Ms. Hen reviews THE LOVE SONG OF A. JEROME MINKOFF AND OTHER STORIES and meditates on the importance of art being universal

By Joseph Epstein

Ms. Hen came into possession of this book by accident. She was at her chicken friends’ artist apartment building, and there was a box of books outside one of the doors in the building. Ms. Hen is always eager to grab a free book, so she picked this one because it had an interesting title, similar to the poem, “The Love Song of J. Alfred Prufrock.” It took her a while to get around to reading it.

At first Ms. Hen wasn’t really interested in the characters in these short stories, who are all old, rich Jewish men. Ms. Hen is not an old, rich Jewish man, so she thought she would hate this book. But she didn’t.
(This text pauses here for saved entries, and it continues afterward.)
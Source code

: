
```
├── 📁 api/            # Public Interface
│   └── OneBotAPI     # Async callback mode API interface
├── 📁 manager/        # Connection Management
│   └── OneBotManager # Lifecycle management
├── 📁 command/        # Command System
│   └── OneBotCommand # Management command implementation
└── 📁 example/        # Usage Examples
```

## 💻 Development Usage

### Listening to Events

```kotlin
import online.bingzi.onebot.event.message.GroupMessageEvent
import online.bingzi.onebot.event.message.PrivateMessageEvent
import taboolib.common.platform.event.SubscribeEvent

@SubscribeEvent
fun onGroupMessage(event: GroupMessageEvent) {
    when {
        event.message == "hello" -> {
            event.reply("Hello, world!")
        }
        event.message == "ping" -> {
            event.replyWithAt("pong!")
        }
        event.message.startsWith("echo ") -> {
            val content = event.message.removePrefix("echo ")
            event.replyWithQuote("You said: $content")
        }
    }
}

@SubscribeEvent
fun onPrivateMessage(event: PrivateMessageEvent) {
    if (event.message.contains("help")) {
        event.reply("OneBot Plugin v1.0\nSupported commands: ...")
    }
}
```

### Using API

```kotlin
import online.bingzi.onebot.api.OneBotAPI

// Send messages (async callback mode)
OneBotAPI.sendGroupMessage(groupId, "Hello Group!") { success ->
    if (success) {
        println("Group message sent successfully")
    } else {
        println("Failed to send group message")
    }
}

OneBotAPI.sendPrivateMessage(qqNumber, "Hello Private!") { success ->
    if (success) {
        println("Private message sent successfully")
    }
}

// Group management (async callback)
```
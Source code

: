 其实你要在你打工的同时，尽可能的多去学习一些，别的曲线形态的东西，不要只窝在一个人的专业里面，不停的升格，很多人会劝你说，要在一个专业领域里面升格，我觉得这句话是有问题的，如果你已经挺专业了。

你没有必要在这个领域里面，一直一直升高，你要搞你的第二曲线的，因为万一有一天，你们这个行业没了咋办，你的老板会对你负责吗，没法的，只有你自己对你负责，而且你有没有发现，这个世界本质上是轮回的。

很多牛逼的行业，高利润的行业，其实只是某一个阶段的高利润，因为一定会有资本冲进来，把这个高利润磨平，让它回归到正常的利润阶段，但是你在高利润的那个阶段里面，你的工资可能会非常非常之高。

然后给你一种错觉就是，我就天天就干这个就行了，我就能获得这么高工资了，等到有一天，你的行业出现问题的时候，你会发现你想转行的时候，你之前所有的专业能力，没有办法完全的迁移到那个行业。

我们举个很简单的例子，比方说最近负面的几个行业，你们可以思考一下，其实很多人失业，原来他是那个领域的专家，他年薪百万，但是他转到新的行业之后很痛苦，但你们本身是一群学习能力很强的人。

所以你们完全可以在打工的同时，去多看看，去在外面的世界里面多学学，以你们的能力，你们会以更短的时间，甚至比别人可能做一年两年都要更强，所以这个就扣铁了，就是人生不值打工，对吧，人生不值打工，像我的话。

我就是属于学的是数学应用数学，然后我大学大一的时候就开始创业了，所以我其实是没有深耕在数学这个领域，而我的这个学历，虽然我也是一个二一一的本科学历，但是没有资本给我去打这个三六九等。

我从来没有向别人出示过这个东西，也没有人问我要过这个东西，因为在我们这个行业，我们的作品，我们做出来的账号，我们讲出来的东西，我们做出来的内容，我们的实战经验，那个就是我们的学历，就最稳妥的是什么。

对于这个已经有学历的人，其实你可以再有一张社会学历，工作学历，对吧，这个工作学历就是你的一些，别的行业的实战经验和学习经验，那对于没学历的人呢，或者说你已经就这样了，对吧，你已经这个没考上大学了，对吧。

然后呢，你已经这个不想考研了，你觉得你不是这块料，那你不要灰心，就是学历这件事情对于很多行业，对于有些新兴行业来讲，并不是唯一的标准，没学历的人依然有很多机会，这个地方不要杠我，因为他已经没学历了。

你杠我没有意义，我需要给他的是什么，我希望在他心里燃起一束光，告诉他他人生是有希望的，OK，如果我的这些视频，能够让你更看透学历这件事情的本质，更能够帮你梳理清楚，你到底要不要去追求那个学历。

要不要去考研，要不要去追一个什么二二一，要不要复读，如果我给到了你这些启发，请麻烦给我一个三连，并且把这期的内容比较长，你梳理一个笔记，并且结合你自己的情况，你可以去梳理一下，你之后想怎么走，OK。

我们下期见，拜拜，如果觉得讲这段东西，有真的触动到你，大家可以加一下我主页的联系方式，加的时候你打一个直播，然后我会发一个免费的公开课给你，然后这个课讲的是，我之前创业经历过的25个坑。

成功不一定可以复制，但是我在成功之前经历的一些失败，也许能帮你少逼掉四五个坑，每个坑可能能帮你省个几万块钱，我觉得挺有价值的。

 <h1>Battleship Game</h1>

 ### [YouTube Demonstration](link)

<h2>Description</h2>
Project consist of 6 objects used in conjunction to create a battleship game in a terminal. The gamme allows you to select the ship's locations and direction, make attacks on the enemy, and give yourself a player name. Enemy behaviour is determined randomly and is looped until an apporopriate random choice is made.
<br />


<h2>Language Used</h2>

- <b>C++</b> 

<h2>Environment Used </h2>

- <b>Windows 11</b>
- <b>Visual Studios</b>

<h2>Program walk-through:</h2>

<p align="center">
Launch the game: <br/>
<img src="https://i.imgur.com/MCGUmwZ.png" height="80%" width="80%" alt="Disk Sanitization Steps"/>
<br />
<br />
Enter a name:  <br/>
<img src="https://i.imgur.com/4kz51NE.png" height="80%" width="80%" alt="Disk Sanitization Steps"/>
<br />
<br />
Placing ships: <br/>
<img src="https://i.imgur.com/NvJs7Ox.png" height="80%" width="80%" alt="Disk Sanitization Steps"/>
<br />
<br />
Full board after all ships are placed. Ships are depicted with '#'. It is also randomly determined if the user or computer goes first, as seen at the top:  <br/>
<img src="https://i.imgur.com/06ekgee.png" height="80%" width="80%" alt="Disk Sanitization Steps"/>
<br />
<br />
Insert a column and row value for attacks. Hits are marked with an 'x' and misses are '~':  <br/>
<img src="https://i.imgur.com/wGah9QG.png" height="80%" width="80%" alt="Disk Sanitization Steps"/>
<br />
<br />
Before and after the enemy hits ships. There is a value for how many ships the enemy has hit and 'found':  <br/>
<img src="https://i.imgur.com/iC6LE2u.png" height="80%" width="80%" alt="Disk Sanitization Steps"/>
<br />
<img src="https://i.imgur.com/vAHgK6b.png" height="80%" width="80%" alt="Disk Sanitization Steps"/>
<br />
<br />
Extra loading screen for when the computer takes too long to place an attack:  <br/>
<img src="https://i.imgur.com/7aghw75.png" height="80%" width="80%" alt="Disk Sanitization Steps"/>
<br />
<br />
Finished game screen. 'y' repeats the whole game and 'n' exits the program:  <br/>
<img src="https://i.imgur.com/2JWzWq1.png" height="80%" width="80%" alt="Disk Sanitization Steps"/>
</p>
The stories are all about the same type of character, but each character is looking at and thinking about a character that is completely different from him. In “The Philosopher and the Checkout Girl,” a retired Philosophy professor takes an interest in a cashier at a grocery store and thinks about her life and it changes the way he thinks about his life. They become friends, then more, and they both come to realize what life is as a result.

In the story, “Danny Montoya,” a man runs into an old high school friend who is working at Home Depot. His friend used to be the best tennis player in Chicago for his age. The narrator worshipped Danny when he was young, and he knew he would never have Danny’s talent. The story was about the having the ability or the gift to be the best at something at one point in your life.

The aspect of these stories that Ms. Hen enjoyed was that every story had something in it that everyone can relate to. One of Ms. Hen’s teachers at writing school said that there should be something in her writing that should be universal. These stories succeed in that aspect. After finishing each story, Ms. Hen would stop and take a breath and think, oh, okay, that’s the way it’s supposed to be. And she would think about her own life.

There is much controversy about Joseph Epstein and his homophobia. The beginning of his Wikipedia page is all about that issue. Ms. Hen didn’t know that before she read the book, but when she found out about it afterwards, it didn’t affect her opinion of his writing. You can’t judge the artist for the art. If we did, most art would be judged unworthy. Most brilliant people are tainted or crazy in some way.

Ms. Hen likes to think she’s crazy enough to be considered brilliant. But she has a long way to go to prove this to the world. After all, she is a hen. Hens don’t become geniuses. Or do they?